Yoshida produced the album, and it was his band’s arrival in Tokyo that together with Bossston Cruizing Mania formed the core af a particular corner of the Tokyo music scene that emerged in the late 1990s and influenced a generation of bands, mostly centred around Akihabara Club Goodman (where first Yoshida and now Kashima have driven the booking policy) and latterly around Disk Union’s Take A Shower Records. Without Bossston Cruizing Mania and Panicsmile, bands like Tacobonds (also produced by Yoshida), The Mornings and more would probably not exist in their present form.

This is music that combines the sonic sensibility of British postpunk, U.S. no wave and 90s alternative rock with a mindset that forms part of a distinct Japanese rock lineage going back through 80s weirdos like Aburadako to the disenchanted post-hippy 1970s underground scene that eventually melded with the nascent punk scene. There are parallels with Pere Ubu, particularly in the first half of the album, for example the repetitive minimalism of “Low Down”, there are echoes of the postpunk dub of Jah Wobble and Public Image Limited on “Who is Next” and “Citibank”, as well as the brutal, uncompromising funk-punk of The Pop Group as on “Go On to Be Child”.

Citibank

Nevertheless, these are sounds that are so worn into the Tokyo alternative scene that they have become part of the fabric of the city; at least partially divorced from 70s Cleveland, London or Bristol, but rather than a fashion-conscious affectation, they have found a new home tattooed into the concrete of venues along Tokyo’s Chuo Line and beyond, buzzing with urban frustration, alienation and paranoia.

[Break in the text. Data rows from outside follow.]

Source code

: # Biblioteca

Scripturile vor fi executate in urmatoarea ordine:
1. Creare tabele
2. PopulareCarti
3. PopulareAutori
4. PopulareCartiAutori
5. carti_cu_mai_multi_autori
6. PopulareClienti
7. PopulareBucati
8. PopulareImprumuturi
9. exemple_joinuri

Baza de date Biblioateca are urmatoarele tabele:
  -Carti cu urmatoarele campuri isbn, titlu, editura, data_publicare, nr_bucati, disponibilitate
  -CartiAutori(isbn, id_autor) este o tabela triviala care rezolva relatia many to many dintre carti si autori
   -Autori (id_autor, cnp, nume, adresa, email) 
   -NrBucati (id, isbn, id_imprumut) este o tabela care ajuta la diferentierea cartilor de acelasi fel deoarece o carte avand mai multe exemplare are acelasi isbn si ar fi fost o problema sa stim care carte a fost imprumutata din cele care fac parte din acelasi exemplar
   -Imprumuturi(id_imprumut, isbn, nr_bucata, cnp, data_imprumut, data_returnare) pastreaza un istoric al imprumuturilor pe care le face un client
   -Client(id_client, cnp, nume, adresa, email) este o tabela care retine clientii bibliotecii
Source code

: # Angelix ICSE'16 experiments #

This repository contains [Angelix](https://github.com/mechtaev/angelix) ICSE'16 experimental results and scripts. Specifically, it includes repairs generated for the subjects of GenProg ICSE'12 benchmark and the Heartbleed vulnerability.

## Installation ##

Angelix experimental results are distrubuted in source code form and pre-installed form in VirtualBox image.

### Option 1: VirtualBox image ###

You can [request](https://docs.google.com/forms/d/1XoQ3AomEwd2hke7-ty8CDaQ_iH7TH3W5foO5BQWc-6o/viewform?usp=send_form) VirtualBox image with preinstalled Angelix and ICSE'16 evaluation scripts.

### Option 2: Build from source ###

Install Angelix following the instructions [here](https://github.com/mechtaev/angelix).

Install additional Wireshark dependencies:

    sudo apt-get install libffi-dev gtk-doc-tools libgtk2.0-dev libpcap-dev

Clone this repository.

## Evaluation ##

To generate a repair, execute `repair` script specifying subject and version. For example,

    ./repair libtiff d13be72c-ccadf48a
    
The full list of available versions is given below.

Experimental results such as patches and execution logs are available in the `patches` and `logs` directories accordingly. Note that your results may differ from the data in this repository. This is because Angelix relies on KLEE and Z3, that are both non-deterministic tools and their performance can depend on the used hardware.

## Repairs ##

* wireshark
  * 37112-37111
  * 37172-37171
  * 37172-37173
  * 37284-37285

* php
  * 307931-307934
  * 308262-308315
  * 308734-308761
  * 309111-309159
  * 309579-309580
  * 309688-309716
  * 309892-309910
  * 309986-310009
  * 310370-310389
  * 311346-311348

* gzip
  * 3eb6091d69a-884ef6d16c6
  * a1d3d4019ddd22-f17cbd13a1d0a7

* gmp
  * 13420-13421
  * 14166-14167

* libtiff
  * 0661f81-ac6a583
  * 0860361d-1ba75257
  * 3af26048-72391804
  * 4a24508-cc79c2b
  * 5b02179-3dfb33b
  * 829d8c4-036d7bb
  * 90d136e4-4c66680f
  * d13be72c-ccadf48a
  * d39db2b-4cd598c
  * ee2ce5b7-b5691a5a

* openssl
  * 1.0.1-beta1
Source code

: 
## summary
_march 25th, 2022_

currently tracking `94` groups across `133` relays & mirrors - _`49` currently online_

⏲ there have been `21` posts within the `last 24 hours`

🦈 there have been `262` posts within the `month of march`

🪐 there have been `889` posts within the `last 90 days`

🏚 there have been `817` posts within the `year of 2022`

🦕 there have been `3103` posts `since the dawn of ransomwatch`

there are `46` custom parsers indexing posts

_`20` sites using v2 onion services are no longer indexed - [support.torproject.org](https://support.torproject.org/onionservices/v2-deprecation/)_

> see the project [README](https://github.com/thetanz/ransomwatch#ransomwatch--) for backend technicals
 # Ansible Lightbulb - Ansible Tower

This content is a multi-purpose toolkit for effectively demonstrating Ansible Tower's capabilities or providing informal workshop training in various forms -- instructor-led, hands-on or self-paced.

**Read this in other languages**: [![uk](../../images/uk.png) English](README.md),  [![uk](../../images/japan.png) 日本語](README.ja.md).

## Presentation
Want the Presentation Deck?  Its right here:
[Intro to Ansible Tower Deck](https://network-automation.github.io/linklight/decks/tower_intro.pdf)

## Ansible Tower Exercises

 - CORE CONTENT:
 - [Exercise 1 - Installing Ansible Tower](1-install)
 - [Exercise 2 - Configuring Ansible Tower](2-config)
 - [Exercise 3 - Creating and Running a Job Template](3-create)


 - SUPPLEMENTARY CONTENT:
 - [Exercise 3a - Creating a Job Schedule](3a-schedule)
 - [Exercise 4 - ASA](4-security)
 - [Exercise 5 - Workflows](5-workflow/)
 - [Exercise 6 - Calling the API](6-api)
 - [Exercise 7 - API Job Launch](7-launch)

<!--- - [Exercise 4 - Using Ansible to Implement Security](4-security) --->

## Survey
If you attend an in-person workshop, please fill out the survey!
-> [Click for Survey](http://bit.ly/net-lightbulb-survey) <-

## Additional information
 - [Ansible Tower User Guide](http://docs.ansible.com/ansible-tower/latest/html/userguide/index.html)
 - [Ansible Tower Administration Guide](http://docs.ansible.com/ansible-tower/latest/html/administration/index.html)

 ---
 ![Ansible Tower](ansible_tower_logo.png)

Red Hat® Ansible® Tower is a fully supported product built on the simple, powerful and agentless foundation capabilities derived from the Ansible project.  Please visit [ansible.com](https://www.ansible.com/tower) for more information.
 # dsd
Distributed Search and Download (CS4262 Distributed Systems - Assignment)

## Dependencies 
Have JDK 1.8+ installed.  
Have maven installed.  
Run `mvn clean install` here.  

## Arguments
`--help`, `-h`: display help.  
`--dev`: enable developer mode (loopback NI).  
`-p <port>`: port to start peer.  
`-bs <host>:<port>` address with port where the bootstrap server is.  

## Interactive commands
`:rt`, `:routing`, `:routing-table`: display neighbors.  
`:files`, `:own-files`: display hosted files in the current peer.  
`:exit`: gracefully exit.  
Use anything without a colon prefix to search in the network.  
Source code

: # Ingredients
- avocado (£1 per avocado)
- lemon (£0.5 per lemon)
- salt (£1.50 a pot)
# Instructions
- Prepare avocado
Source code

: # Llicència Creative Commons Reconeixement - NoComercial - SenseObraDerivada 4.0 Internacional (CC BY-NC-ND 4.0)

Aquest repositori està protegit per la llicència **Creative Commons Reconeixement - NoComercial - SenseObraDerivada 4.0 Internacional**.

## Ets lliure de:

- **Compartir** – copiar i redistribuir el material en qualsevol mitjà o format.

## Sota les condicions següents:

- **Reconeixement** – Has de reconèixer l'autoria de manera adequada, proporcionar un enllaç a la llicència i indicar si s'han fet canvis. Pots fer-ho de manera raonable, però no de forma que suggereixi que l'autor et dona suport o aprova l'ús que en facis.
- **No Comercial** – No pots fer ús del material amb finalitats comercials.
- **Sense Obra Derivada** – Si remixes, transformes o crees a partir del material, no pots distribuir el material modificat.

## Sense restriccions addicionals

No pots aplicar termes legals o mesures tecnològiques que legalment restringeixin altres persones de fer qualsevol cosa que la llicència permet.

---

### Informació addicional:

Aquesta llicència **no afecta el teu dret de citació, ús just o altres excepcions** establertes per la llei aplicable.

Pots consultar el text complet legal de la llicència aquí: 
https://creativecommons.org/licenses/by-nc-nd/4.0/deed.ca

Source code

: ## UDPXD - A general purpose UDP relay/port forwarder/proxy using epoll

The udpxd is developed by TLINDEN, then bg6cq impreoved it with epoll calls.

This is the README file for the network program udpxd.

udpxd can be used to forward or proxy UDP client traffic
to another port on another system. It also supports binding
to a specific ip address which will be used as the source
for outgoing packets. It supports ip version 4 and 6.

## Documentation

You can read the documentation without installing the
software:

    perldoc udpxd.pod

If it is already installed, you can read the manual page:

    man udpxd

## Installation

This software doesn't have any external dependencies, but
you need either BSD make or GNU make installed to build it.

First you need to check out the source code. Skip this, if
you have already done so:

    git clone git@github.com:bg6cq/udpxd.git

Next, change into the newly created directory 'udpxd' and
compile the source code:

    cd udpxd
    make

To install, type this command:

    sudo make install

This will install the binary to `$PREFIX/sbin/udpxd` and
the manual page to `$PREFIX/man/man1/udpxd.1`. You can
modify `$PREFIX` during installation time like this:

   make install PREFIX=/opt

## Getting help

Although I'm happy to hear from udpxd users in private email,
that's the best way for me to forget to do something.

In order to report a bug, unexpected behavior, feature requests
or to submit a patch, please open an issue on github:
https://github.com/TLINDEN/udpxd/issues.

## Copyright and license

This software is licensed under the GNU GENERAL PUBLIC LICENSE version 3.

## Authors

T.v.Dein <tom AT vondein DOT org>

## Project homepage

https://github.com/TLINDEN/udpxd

The jerky skittishness and sparse production are powerfully discomfiting but also relentless, which makes it a difficult album to swallow in one gulp. Contemporaries like Panicsmile would often find ways to break up the harshness of their more experimental and raw moments with, admittedly self-mocking and deconstructive, approximations of the occasional pop song, while the 25-to-30-minute mini-album is becoming the delivery medium of choice for many current underground bands.

Who is Next

Especially given the long gap since “Loaded, Lowdead, Rawdead”‘s predecessor, one wonders if Bossston Cruizing mania might be better off releasing their material more frequently in more easily digestible chunks. On the other hand, and perhaps decisively, it’s difficult not to respect the band’s uncompromising commitment to the ideal, and with the carnivalesque “It’s 4AM in Lynch” they even indulge the listener by rounding the album off with something that sounds almost happy.